Недавно Варвара Викторовна Шкловская, физик на пенсии, дочь писателя Виктора Шкловского (он тоже останавливался здесь) и вдова поэта Николая Панченко, входившего в редакционную коллегию знаменитых «Тарусских страниц», расскажет мне по телефону много интересного. Как они с мужем познакомились в Тарусе в 1961-м и приезжали в этот дом не один год — и зимой и летом. Дружили с Надеждой Яковлевной, писавшей здесь свои мемуары (сохранился ее рабочий стол), и старались, чтобы ей было удобно. Снимали комнаты и после ее смерти в 1981-м… Асначала Н. Я. Мандельштам жила в доме Голышевых-Оттенов, тихом, скромном и как бы спрятанном в тупике живописной улочки над речкой Таруской. Здесь был своеобразный перевалочный пункт, где находили приют и поддержку, иногда годами, закоченевшие души гонимых и преследуемых системой. Кстати говоря, столовались Голышевы-Оттены в доме на улице Луначарского (вблизи нынешнего киноконцертного здания «Мир»), у матери Зои Николаевны Степиной, прекрасно готовившей. Надежда Яковлевна звала в Тарусу Анну Ахматову: «Осень 1959. Таруса. Анюша!.. Здесь рай. Очень жалко, что он пропадает без Вас. Зимой такой прелести не будет. Еще грязи нет. Подушка есть. Надя». «3 ноября 1959. Таруса.

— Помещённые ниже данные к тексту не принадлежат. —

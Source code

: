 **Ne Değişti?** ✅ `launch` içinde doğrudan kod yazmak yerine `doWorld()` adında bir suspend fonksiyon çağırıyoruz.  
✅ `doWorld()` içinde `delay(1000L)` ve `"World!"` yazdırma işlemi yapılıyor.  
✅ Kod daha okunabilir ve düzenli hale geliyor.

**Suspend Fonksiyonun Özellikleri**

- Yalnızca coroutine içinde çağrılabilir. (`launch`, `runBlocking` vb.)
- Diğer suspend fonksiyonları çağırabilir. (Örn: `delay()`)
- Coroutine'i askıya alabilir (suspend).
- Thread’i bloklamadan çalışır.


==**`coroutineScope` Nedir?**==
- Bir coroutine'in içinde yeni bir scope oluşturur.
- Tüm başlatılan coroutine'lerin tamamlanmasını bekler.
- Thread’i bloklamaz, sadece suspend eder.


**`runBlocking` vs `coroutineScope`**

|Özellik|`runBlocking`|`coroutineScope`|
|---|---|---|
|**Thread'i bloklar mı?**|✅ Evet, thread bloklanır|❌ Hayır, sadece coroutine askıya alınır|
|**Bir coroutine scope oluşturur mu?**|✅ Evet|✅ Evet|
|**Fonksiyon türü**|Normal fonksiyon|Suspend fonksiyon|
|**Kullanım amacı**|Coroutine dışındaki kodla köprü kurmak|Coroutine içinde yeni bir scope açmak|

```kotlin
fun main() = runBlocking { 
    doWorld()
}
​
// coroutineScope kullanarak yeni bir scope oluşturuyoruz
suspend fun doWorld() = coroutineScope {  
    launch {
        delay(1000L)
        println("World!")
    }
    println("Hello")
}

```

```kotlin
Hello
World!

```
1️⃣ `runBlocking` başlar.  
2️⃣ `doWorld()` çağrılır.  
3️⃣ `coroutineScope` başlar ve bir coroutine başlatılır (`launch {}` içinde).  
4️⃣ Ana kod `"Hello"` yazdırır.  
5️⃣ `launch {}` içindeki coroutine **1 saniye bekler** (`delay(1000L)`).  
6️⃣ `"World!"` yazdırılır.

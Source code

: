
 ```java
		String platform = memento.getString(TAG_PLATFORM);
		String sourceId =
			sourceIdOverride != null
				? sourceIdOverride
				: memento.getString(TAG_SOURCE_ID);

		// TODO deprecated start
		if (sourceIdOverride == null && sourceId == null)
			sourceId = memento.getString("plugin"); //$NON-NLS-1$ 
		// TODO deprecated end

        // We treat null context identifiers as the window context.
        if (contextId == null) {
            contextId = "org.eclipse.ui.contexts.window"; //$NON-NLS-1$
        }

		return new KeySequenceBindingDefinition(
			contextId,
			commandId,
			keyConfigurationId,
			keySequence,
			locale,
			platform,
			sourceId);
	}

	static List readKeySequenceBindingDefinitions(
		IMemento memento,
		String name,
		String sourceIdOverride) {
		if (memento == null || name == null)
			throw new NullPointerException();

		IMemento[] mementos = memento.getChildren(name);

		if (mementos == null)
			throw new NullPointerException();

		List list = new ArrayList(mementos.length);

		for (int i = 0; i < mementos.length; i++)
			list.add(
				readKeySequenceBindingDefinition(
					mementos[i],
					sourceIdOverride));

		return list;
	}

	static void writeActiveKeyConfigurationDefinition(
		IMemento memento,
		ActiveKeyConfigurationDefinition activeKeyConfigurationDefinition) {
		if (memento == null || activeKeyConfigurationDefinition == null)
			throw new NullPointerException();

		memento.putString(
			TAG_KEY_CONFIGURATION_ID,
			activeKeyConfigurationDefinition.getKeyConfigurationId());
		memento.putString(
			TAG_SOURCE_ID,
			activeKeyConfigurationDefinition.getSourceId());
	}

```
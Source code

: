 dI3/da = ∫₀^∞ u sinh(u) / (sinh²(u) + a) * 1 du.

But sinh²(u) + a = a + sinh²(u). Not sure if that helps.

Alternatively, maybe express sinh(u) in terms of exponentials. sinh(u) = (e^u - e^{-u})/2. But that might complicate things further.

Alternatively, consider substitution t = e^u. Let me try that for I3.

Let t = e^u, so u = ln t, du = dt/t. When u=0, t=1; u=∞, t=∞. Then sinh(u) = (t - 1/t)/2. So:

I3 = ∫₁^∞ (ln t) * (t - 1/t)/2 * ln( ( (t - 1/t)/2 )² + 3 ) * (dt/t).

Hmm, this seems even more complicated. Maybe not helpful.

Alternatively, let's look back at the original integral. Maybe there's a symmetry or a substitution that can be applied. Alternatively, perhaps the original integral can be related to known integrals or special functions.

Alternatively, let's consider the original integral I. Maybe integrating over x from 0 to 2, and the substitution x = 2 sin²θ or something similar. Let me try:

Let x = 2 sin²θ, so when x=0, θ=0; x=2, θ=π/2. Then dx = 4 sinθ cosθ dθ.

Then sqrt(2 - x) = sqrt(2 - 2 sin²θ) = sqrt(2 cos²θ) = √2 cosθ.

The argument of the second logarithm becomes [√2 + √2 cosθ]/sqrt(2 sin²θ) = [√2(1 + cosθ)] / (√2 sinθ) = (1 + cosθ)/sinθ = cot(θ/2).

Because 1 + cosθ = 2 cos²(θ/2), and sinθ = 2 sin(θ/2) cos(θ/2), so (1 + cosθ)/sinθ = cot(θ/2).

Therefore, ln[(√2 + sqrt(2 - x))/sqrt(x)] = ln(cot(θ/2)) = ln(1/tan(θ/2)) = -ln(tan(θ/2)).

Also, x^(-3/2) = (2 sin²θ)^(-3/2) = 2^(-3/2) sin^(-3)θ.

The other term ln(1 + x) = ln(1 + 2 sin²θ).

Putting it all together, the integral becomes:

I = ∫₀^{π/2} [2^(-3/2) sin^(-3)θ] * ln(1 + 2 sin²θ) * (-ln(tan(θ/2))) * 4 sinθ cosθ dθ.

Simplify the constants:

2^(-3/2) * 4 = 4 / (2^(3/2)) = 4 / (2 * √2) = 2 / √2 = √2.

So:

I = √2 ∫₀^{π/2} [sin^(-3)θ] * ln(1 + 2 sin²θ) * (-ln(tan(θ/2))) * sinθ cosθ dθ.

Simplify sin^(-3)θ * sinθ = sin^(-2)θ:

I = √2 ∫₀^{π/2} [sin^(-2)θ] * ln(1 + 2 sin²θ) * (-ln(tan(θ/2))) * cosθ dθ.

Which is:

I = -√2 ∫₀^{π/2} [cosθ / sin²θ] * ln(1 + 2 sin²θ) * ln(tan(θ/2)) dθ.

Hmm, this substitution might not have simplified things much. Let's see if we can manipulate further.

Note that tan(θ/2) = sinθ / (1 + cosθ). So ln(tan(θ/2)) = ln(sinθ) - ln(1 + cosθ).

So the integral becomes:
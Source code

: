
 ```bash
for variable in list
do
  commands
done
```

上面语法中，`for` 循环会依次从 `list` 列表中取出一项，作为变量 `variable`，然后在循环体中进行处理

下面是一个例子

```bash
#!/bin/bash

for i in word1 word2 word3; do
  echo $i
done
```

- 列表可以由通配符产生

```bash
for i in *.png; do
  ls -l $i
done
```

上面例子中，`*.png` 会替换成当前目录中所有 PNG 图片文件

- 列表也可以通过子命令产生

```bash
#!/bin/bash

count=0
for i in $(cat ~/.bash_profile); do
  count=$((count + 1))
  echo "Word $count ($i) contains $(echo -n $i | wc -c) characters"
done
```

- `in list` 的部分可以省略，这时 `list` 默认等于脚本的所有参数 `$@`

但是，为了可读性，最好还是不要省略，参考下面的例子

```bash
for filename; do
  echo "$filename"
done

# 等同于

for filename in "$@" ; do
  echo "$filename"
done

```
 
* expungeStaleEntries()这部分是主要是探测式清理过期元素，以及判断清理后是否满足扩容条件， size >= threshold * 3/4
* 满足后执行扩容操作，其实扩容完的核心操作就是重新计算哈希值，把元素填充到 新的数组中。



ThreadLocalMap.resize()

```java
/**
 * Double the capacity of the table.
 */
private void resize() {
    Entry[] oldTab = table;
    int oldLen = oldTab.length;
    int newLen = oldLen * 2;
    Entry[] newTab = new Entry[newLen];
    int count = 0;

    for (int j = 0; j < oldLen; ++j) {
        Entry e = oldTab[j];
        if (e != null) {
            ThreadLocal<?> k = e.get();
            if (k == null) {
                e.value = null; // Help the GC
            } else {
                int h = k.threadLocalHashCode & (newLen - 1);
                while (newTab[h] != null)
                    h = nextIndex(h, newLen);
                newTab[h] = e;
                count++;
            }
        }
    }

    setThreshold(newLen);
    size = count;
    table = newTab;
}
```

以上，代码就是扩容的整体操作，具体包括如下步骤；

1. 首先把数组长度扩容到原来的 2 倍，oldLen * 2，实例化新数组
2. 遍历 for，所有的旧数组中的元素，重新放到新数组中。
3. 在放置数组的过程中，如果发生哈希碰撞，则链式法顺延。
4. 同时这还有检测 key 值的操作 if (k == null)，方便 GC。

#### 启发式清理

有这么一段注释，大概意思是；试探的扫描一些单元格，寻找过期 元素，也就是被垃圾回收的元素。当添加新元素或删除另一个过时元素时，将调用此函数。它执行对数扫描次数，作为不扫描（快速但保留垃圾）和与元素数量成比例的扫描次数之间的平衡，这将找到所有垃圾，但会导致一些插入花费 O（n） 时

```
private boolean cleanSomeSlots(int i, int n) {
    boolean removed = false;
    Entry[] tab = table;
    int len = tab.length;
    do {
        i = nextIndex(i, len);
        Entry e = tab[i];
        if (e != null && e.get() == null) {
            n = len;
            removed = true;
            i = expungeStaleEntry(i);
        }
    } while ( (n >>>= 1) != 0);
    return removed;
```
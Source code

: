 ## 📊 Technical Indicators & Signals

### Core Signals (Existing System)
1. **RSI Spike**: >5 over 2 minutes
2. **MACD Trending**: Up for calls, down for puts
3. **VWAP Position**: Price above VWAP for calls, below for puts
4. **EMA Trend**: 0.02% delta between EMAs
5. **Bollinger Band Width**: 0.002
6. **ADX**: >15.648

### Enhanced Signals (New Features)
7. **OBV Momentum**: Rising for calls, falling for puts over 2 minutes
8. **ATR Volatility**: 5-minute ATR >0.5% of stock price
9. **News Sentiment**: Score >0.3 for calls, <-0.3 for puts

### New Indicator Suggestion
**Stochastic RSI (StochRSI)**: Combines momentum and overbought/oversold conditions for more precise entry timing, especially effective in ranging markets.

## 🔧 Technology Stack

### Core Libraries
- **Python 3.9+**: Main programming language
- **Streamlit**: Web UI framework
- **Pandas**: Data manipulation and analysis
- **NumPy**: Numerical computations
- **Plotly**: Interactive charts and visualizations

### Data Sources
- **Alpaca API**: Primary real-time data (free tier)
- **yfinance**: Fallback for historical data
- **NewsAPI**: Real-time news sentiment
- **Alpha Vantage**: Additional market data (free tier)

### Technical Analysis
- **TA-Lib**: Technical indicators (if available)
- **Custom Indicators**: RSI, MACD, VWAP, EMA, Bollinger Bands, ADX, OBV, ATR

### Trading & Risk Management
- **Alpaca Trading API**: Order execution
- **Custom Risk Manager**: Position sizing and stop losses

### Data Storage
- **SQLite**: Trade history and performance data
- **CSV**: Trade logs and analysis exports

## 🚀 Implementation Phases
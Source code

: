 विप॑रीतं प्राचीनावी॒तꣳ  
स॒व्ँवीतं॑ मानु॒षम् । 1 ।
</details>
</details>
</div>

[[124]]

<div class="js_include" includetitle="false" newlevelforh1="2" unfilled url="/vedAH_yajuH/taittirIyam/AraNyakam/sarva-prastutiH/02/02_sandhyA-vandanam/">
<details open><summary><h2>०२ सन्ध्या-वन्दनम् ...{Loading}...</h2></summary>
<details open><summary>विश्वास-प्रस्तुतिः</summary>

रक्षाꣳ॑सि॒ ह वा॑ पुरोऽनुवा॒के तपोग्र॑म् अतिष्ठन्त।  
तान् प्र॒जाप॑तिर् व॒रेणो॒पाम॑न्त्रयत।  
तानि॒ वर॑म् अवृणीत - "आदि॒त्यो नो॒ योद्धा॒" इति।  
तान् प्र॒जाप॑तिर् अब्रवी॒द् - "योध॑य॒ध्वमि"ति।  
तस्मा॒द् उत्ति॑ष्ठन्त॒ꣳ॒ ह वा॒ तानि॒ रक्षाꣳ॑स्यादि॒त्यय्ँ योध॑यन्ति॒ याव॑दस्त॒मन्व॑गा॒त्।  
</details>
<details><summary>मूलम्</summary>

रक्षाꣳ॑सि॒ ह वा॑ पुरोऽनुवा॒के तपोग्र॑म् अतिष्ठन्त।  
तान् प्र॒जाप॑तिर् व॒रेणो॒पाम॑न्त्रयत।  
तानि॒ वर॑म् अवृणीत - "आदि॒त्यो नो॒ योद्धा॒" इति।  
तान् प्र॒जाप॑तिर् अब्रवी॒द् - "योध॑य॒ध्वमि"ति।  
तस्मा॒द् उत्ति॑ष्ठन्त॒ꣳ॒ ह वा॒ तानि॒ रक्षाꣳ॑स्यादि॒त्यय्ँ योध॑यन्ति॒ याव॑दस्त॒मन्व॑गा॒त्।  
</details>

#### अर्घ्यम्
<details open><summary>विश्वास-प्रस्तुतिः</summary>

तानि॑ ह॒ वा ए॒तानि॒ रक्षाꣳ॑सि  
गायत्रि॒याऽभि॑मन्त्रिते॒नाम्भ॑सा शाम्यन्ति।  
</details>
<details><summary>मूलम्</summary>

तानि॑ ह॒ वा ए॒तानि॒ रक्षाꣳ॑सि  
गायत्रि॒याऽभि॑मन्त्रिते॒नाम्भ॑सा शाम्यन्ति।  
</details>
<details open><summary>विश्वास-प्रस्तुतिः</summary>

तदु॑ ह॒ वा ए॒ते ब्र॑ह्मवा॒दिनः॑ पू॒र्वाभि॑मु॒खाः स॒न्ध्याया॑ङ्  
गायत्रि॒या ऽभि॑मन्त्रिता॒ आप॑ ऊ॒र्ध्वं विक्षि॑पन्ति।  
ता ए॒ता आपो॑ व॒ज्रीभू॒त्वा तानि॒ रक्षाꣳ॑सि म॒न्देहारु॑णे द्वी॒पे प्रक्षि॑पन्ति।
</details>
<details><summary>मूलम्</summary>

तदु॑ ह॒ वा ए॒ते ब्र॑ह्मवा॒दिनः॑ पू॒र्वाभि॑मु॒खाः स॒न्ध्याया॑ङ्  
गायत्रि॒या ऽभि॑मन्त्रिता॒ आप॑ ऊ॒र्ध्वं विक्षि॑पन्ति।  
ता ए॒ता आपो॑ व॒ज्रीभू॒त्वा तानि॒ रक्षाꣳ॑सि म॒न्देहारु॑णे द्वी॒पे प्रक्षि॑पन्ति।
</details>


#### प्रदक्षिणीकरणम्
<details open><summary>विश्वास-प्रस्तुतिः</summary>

Здесь чудесно. Живу я хорошо. И мне очень хочется разделить это хорошее с Вами…»

Анна Андреевна не смогла приехать. С 1961 года Надежда Яковлевна пишет ей уже из дома тети Поли. В письмах встречаются имена Н. В. Панченко, В. В. Шкловской и ее сына Никиты.

Тепло вспоминая те времена и хозяйку дома, Варвара Викторовна рассказывала мне: «Я бы тетю Полю, будь моя воля, сделала министром сельского хозяйства! У нее все росло и процветало, все получалось — золотые руки были. А для Крымова, когда он уже не мог ходить, посеяла овес перед верандой, специально, по его просьбе, чтобы он овсяное поле писал. Мудрая тетя Поля знала, как с кем разговаривать, кому чем помочь. А ведь закончила всего два класса церковно-приходской школы. Пенсия — 12 рублей, а на дрова на год уходило 600 рублей. Чтобы печь лишний раз не топить, она самовар разжигала — в нем и яйца варились, — ставила на стол, потчевала чаем, и все вокруг нее лепились, все ее любили».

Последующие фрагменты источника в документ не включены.